The children maintained that no part of William's share vested in him, or, that if any vesting took place, it was subject to defeasance in the event, which had happened, of children coming into existence, and that the share had vested in them.
The assignees maintained that the share vested in William a morte testatoris absolutely, or subject to defeasance only on the contingency, which did not arise, of his dying before attaining majority leaving issue. Alternatively they maintained that vesting must be held to have taken place on William's attaining majority.

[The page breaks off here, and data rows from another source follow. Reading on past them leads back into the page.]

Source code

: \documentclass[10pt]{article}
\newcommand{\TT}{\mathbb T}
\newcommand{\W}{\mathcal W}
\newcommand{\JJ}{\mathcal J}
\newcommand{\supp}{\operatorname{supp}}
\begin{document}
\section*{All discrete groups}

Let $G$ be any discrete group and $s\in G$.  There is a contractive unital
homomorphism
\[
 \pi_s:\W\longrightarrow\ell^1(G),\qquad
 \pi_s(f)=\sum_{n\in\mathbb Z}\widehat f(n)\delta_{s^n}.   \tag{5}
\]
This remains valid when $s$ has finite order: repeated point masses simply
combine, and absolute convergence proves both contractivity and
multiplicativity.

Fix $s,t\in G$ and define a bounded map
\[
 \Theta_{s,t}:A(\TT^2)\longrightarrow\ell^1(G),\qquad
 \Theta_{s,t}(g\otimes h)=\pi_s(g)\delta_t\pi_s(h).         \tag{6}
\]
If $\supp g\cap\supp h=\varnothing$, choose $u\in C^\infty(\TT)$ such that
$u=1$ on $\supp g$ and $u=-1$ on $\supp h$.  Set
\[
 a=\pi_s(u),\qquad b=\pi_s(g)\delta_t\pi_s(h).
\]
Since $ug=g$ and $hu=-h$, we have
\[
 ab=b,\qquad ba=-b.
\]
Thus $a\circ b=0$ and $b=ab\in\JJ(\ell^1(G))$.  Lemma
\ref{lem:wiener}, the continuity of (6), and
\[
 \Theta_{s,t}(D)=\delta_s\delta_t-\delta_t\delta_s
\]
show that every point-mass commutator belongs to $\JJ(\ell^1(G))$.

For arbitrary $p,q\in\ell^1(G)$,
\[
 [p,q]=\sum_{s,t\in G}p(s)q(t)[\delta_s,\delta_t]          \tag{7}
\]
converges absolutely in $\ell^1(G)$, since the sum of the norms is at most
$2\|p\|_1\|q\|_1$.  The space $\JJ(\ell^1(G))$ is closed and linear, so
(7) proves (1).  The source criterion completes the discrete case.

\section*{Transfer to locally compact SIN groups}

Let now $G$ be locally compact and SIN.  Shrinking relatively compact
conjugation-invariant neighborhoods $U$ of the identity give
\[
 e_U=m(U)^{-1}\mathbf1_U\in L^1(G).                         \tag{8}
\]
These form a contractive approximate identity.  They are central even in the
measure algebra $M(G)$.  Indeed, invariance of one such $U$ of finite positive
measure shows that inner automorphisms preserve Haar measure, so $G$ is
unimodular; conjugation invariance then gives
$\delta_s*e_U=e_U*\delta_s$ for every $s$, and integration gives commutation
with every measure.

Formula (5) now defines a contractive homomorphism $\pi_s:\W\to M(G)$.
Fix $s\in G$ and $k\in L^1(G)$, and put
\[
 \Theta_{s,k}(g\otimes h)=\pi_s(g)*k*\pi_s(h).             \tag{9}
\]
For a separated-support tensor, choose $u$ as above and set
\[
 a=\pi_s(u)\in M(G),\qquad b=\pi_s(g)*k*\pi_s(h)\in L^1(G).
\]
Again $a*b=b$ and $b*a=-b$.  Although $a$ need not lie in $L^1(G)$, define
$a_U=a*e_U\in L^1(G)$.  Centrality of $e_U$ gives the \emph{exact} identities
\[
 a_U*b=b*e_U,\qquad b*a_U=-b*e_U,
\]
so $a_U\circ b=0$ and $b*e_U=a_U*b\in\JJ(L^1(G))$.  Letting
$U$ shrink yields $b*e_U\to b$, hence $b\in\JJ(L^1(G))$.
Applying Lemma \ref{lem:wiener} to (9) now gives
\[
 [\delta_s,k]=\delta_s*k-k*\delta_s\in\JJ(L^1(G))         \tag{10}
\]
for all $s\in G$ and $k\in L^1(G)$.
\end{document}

The following questions of law were stated for the opinion of the Court:—“(1) Did the share of residue destined to the said William Stirling vest in him a morte testatoris? or (2) Did it vest in him on attaining his majority? or (3) Was vesting postponed till the death of the widow Mrs Margaret Matthewson or Stirling? or (4) Is the said share vested in the children of the said William Stirling?”
Argued for the children of William Stirling—There had been no vesting in William. The testator's intention plainly was that vesting should not take place until payment was actually made. That the word “payable” must be taken in this sense was plain from the direction to make all necessary arrangements for the annuity, and upon its termination to divide the capital. Vesting, in short, was postponed till the death of the annuitant, and to that period the clause of survivorship must be referred— Howat's Trustees v. Howat, December 17, 1869, 8 Macph. 337; Macdougall v. Macfarlane's Trustees, May 16, 1890, 17 R. 761.
Argued for the assignees—Vesting took place in the children of the testator either at his death or at latest on their attaining majority. It was a well-settled principle that the mere burdening of a fee with a liferent would not postpone the vesting of the fee— Snell's Trustees v. Morrison, March 20, 1877, 4 R. 709; M'Laren on Wills, 652.
At advising—
The testator provided for his wife (who survived him) by giving her an annuity of £50, increased by a codicil to £100, and directed the trustees of his will to give to his son John a liferent of one-fourth of the residue of his estate. The residue was to be divided amongst the other children of his present marriage equally amongst them, “their respective shares thereof being payable on their respectively attaining
Page: 82↓
Now, the condition upon which this double destination takes effect is the death of a child before his share becomes “payable,” and I do not think that the use of the word “payable” in this collocation is ambiguous, because I think it is a referential word, and that we are entitled to look to the original gift in order to ascertain the sense in which the testator has used the word. This being done, we find that the testator has marked the shares as being payable at majority, and therefore, as I conceive, the true meaning of the conditional institution of survivors or grandchildren, as the case may be, is that it is to come into operation in the event of the death of a child before attaining majority. I think it would not be good construction to hold that the testator uses the word “payable” in different senses in two parts or members of the same residuary destination, and I can find nothing in the context which would necessitate the putting a forced construction on the word.
When William Stirling attained majority the conditional institution fell, so far as it applied to his share, and it is unnecessary to consider whether the testator used the word “payable” in a sense precisely equivalent to “vested.” William at his death had right to a share of residue burdened only with a fixed charge, and with no subsisting ulterior destination affecting it. It follows, in my opinion, that the claim of his assignees is preferable to that of his widow and children, and that the second question ought to be answered in the affirmative.
The Court answered the second question in the affirmative.
Counsel for Stirling's Trustees (First Parties) and for William Stirling's Children (Second Parties)— Dundas. Agents— Wishart & Sanderson, W.S.
Counsel for William Stirling's Assignees (Third Parties)— A. J. Young— R. Scott Brown. Agent— J. Knox Crawford, S.S.C.